Del este al sureste en línea recta y, de allí al centro que ya conocíamos, y del centro a la pilastra situada en el oestenorte, como decían ellos, aunque yo prefería un más sencillo noroeste. Lo que no entendía era por qué habíamos tenido que volver a pasar por el centro si ya habíamos estado allí. ¿No hubiera sido más sencillo (y seguro) ir directamente al noroeste sin hacer todo el camino desde el principio, retroceso incluido?

– Tenía que comprobar la ruta de la energía a través de las Nueve Estrellas del Cielo Posterior, madame -se justificó el maestro cuando se lo pregunté, poniendo una cara rara.

– ¡Oh, venga, maestro jade Rojo! -protesté-. Hubiera bastado con echar un vistazo a los puentes. Por enrevesado que sea el laberinto, ha sido una tontería ir otra vez hasta el inicio para terminar volviendo al centro. ¿Sabe cuántas pasarelas de éstas podríamos habernos ahorrado?

– Déjelo, Elvira -me ordenó Lao Jiang.

– ¿Que lo deje? -me sulfuré.

– Usted no entiende nuestra forma de pensar. Usted es extranjera. Nosotros creemos que las cosas hay que hacerlas bien, completas, para que tengan un final tan bueno como su principio, para que todo tenga armonía.

– ¿Armonía? -Aquello me superaba. Habíamos puesto nuestras vidas innecesariamente en peligro en unos tramos superfluos por la armonía universal.

– Como dice Sun Tzu, Elvira: «Haz tus cálculos antes de la batalla, porque vencerá quien los haga más completos. Los cálculos abundantes vencen a los escasos.» Un pequeño error puede conducir a un enorme fracaso, así pues ¿por qué no hacer el camino en su orden correcto si sólo representa un esfuerzo menor?

No pensaba contestar a eso.

– Había que comprobar los cálculos del Luo P'an, madame. Había que cerciorarse de que mi teoría era correcta antes de perdernos en los puentes y no poder encontrar la salida.

Del noroeste al oeste y del oeste al estenorte (o noreste). Aquella ruta era endiabladamente retorcida y, si era la que seguía la energía qi en el universo o en una casa o donde fuera, más valía no pensar en cómo llegaría la pobre energía al final del camino.

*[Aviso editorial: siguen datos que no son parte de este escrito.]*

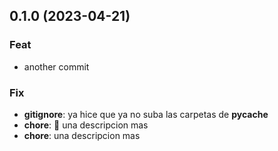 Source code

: ## 0.1.0 (2023-04-21)

### Feat

- another commit

### Fix

- **gitignore**: ya hice que ya no suba las carpetas de __pycache__
- **chore**: :art: una descripcion mas
- **chore**: una descripcion mas
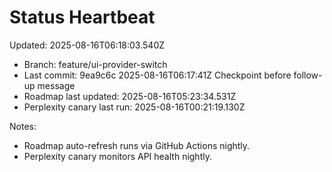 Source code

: # Status Heartbeat

Updated: 2025-08-16T06:18:03.540Z

- Branch: feature/ui-provider-switch
- Last commit: 9ea9c6c 2025-08-16T06:17:41Z Checkpoint before follow-up message
- Roadmap last updated: 2025-08-16T05:23:34.531Z
- Perplexity canary last run: 2025-08-16T00:21:19.130Z

Notes:
- Roadmap auto-refresh runs via GitHub Actions nightly.
- Perplexity canary monitors API health nightly.
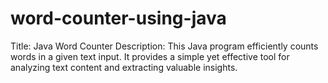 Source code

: # word-counter-using-java
Title: Java Word Counter  Description: This Java program efficiently counts words in a given text input. It provides a simple yet effective tool for analyzing text content and extracting valuable insights.
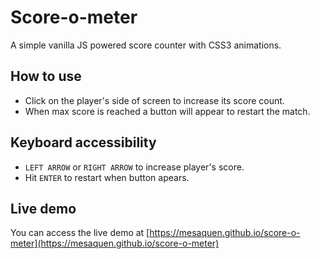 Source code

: # Score-o-meter

A simple vanilla JS powered score counter with CSS3 animations.

## How to use

- Click on the player's side of screen to increase its score count.
- When max score is reached a button will appear to restart the match.

## Keyboard accessibility

- `LEFT ARROW` or `RIGHT ARROW` to increase player's score.
- Hit `ENTER` to restart when button apears.

## Live demo

You can access the live demo at [https://mesaquen.github.io/score-o-meter](https://mesaquen.github.io/score-o-meter)
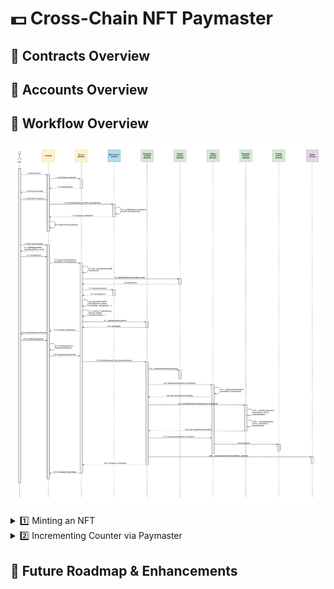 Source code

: # 💵 Cross-Chain NFT Paymaster

## 👤 Contracts Overview

## 👤 Accounts Overview

## 🔁 Workflow Overview

![Alt text](./assets/Sequence%20Diagram.svg)

<details>
<summary>1️⃣ Minting an NFT</summary>
<div style="margin-top:15px">TEST</div>
1. User clicks Mint button on frontend.<br><br>
&nbsp;&nbsp;&nbsp;&nbsp;1.1 Frontend calls `adminSign()` backend function with `userAddress`.<br><br>
&nbsp;&nbsp;&nbsp;&nbsp;1.2 Backend returns `adminSignature` of concatentation of `tokenId` and `userAddress` to frontend.<br><br>
&nbsp;&nbsp;&nbsp;&nbsp;1.3 Frontend prompts user wallet.<br><br>
&nbsp;&nbsp;&nbsp;&nbsp;1.4 User confirms transaction to mint NFT.<br><br>
&nbsp;&nbsp;&nbsp;&nbsp;1.5 Frontend calls `mint()` function on NFT Contract with `userAddress`, `tokenURI`, and `adminSignature`.<br><br>
&nbsp;&nbsp;&nbsp;&nbsp;1.6 NFT Contract internally calls `_verifySignature()` function with `userAddress`, `tokenId`, and `adminSignature` before minting NFT.<br><br>
&nbsp;&nbsp;&nbsp;&nbsp;1.7 Hedera network returns transaction confirmation to frontend.<br><br>
&nbsp;&nbsp;&nbsp;&nbsp;1.8 Frontend calls `refetchNFTs()` function with `userAddress` to retrieve the newly minted NFT information.
</details>

<details>
<summary>2️⃣ Incrementing Counter via Paymaster</summary>
<div style="margin-top:15px"></div>
2. User clicks Increment button on frontend.<br><br>
&nbsp;&nbsp;&nbsp;&nbsp;2.1 Frontend calls `signMessageHash()` function with `paymasterAddress` and `nonce` which prevents paymaster replay attacks. This prompts user to sign the message via his connected wallet.<br><br>
&nbsp;&nbsp;&nbsp;&nbsp;2.2 User's connected wallet returns `nonceSignature` to frontend.<br><br>
&nbsp;&nbsp;&nbsp;&nbsp;2.3 Frontend calls `constructUserOp()` function on backend with `tokenId`, `userAddress`, and `nonceSignature`.<br><br>
&nbsp;&nbsp;&nbsp;&nbsp;2.4 Backend internally calls `calculateAddress()` function with `userAddress` to generate `salt`.<br><br>
&nbsp;&nbsp;&nbsp;&nbsp;2.5 Backend calls `getWalletAddress()` function on Factory Contract with `userAddress` and `salt`.<br><br>
&nbsp;&nbsp;&nbsp;&nbsp;2.6 Factory Contract returns `walletAddress` to backend.<br><br>
&nbsp;&nbsp;&nbsp;&nbsp;2.7 Backend reads `signatures()` mapping on NFT Contract with `tokenId` as key.<br><br>
&nbsp;&nbsp;&nbsp;&nbsp;2.8 NFT Contract returns `adminSignature` to backend.<br><br>
&nbsp;&nbsp;&nbsp;&nbsp;2.9 Backend assigns `paymasterAndData` using `adminSignature`, `tokenId`, `userAddress`, `userSignature` (and other gas-related values).<br><br>
&nbsp;&nbsp;&nbsp;&nbsp;2.10 Backend assigns `userOp` using `walletAddress`, `initCode`, `callData`, `paymasterAndData` (and other gas-related values).<br><br>
&nbsp;&nbsp;&nbsp;&nbsp;2.11 Backend calls `getUserOpHash()` function on Entrypoint Contract with `userOp`.<br><br>
&nbsp;&nbsp;&nbsp;&nbsp;2.12 Entrypoint Contract returns `userOpHash` to backend.<br><br>
&nbsp;&nbsp;&nbsp;&nbsp;2.13 Backend returns `userOp` and `userOpHash` to frontend.<br><br>
&nbsp;&nbsp;&nbsp;&nbsp;2.14 Frontend calls `signHashValue()` function with `userOpHash`. This prompts user to sign the message via his connected wallet.<br><br>
&nbsp;&nbsp;&nbsp;&nbsp;2.15 User's connected wallet returns `userOpHashSignature` to frontend.<br><br>
&nbsp;&nbsp;&nbsp;&nbsp;2.16 Frontend assigns `userOp.signature` to `userOpHashSignature`.<br><br>
&nbsp;&nbsp;&nbsp;&nbsp;2.17 Frontend calls `transmitUserOp()` function on backend with `userOp`.<br><br>
&nbsp;&nbsp;&nbsp;&nbsp;2.18 Backend calls `handleOps()` function on Entrypoint Contract with `userOp` and `adminAccountAddress`.<br><br>
&nbsp;&nbsp;&nbsp;&nbsp;2.19 Entrypoint Contract internally calls `_createSenderIfNeeded()` function with `initCode` to ensure Factory Contract creates a new Wallet Contract for the user if needed.<br><br>
&nbsp;&nbsp;&nbsp;&nbsp;2.20 Entrypoint Contract calls `validateUserOp()` function on Wallet Contract with `userOp` and `userOpHash`.<br><br>
&nbsp;&nbsp;&nbsp;&nbsp;2.21 Wallet Contract internally calls `_rawSignatureVerification()` function with `userOpHash` and `userSignature`.<br><br>
&nbsp;&nbsp;&nbsp;&nbsp;2.22 Wallet Contract returns `SIG_VALIDATION_SUCCESS` to Entrypoint Contract.<br><br>
&nbsp;&nbsp;&nbsp;&nbsp;2.23 Entrypoint Contract calls `validatePaymasterUserOp()` function on Paymaster Contract with `userOp` and `userOpHash`.<br><br>
&nbsp;&nbsp;&nbsp;&nbsp;2.24 Paymaster Contract internally calls `_verifyAdminSignature()` function with `userAddress`, `tokenId`, and `adminSignature`.<br><br>
&nbsp;&nbsp;&nbsp;&nbsp;2.25 Paymaster Contract internally calls `_verifyUserSignature()` function with `nonce`, `userAddress`, and `userSignature`.<br><br>
&nbsp;&nbsp;&nbsp;&nbsp;2.26 Paymaster Contract returns `SIG_VALIDATION_SUCCESS` to Entrypoint Contract.<br><br>
&nbsp;&nbsp;&nbsp;&nbsp;2.27 Entrypoint Contract calls `execute()` function on Wallet Contract with `counterAddress` and the string `'increment'`.<br><br>
&nbsp;&nbsp;&nbsp;&nbsp;2.28 Wallet Contract calls `increment()` function on Counter Contract.<br><br>
&nbsp;&nbsp;&nbsp;&nbsp;2.29 Entrypoint Contract internally calls `_compensate` function with `adminAccountAddress` and `gasFees` to transfer fees to the Admin Account.<br><br>
&nbsp;&nbsp;&nbsp;&nbsp;2.30 Ethereum Sepolia blockchain returns transaction confirmation to backend.<br><br>
&nbsp;&nbsp;&nbsp;&nbsp;2.31 Backend returns transaction confirmation to backend.
</details>

## 🚧 Future Roadmap & Enhancements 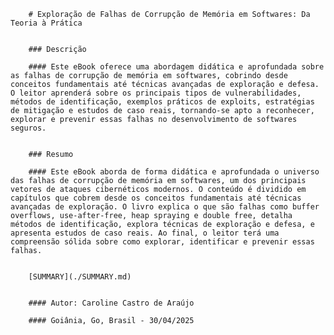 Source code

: 
        # Exploração de Falhas de Corrupção de Memória em Softwares: Da Teoria à Prática


        ### Descrição 

        #### Este eBook oferece uma abordagem didática e aprofundada sobre as falhas de corrupção de memória em softwares, cobrindo desde conceitos fundamentais até técnicas avançadas de exploração e defesa. O leitor aprenderá sobre os principais tipos de vulnerabilidades, métodos de identificação, exemplos práticos de exploits, estratégias de mitigação e estudos de caso reais, tornando-se apto a reconhecer, explorar e prevenir essas falhas no desenvolvimento de softwares seguros.


        ### Resumo 

        #### Este eBook aborda de forma didática e aprofundada o universo das falhas de corrupção de memória em softwares, um dos principais vetores de ataques cibernéticos modernos. O conteúdo é dividido em capítulos que cobrem desde os conceitos fundamentais até técnicas avançadas de exploração. O livro explica o que são falhas como buffer overflows, use-after-free, heap spraying e double free, detalha métodos de identificação, explora técnicas de exploração e defesa, e apresenta estudos de caso reais. Ao final, o leitor terá uma compreensão sólida sobre como explorar, identificar e prevenir essas falhas.


        [SUMMARY](./SUMMARY.md)


        #### Autor: Caroline Castro de Araújo

        #### Goiânia, Go, Brasil - 30/04/2025
         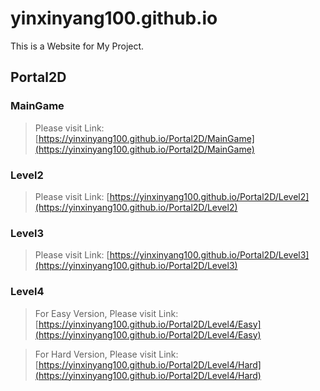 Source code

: # yinxinyang100.github.io
This is a Website for My Project.
## Portal2D
### MainGame
> Please visit Link: [https://yinxinyang100.github.io/Portal2D/MainGame](https://yinxinyang100.github.io/Portal2D/MainGame)

### Level2
> Please visit Link: [https://yinxinyang100.github.io/Portal2D/Level2](https://yinxinyang100.github.io/Portal2D/Level2)
### Level3
> Please visit Link: [https://yinxinyang100.github.io/Portal2D/Level3](https://yinxinyang100.github.io/Portal2D/Level3)
### Level4
> For Easy Version, Please visit Link: [https://yinxinyang100.github.io/Portal2D/Level4/Easy](https://yinxinyang100.github.io/Portal2D/Level4/Easy)

> For Hard Version, Please visit Link: [https://yinxinyang100.github.io/Portal2D/Level4/Hard](https://yinxinyang100.github.io/Portal2D/Level4/Hard) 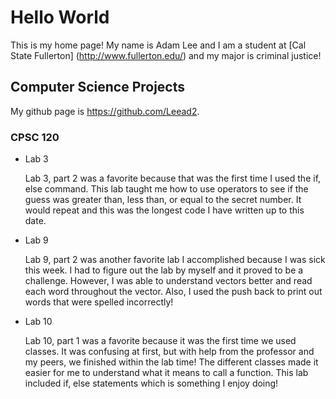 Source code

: # Hello World
This is my home page! My name is Adam Lee and I am a student at [Cal State Fullerton] (http://www.fullerton.edu/) and my major is criminal justice!
## Computer Science Projects
My github page is https://github.com/Leead2.
### CPSC 120
* Lab 3

    Lab 3, part 2 was a favorite because that was the first time I used the if, else command. This lab taught me how to use operators to see if the guess was greater than, less than, or equal to the secret number. It would repeat and this was the longest code I have written up to this date.
* Lab 9

    Lab 9, part 2 was another favorite lab I accomplished because I was sick this week. I had to figure out the lab by myself and it proved to be a challenge. However, I was able to understand vectors better and read each word throughout the vector. Also, I used the push back to print out words that were spelled incorrectly!
* Lab 10

    Lab 10, part 1 was a favorite because it was the first time we used classes. It was confusing at first, but with help from the professor and my peers, we finished within the lab time! The different classes made it easier for me to understand what it means to call a function. This lab included if, else statements which is something I enjoy doing!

Por fin, desde el noreste fuimos, por otro de esos largos puentes de sesenta metros, hasta el sur, pero no el sur de nuestro nivel sino el del nivel inferior, ya que el puente descendía abruptamente hasta la superficie de una pilastra situada a unos veinte metros por debajo de la otra, a la que estaba pegada. Yo había memorizado la secuencia de direcciones que habíamos seguido porque no se me había ocurrido ninguna manera de marcar el camino para la salida. Aquí no podía provocar una lluvia de flechas ni dejar caer turquesas al suelo como Pulgarcito dejaba caer sus piedrecitas blancas, de modo que sólo contaba con mi memoria por si algo pasaba y lo que hice fue, usando la musiquita popular y facilona de la seguidilla Por ser la Virgen de la Paloma, canturrear en voz baja una y otra vez: «Norte-sur-este-este-sureste-centro-noroeste-oeste-noreste-sur.» El «sur» se me quedaba un poco descolgado de la tonadilla en la primera estrofa, pero repetía «noreste» un par de veces y, al final, terminaba encajando. Digo yo que algo tendría que ver en mi elección musical lo del mantón de la China del segundo verso.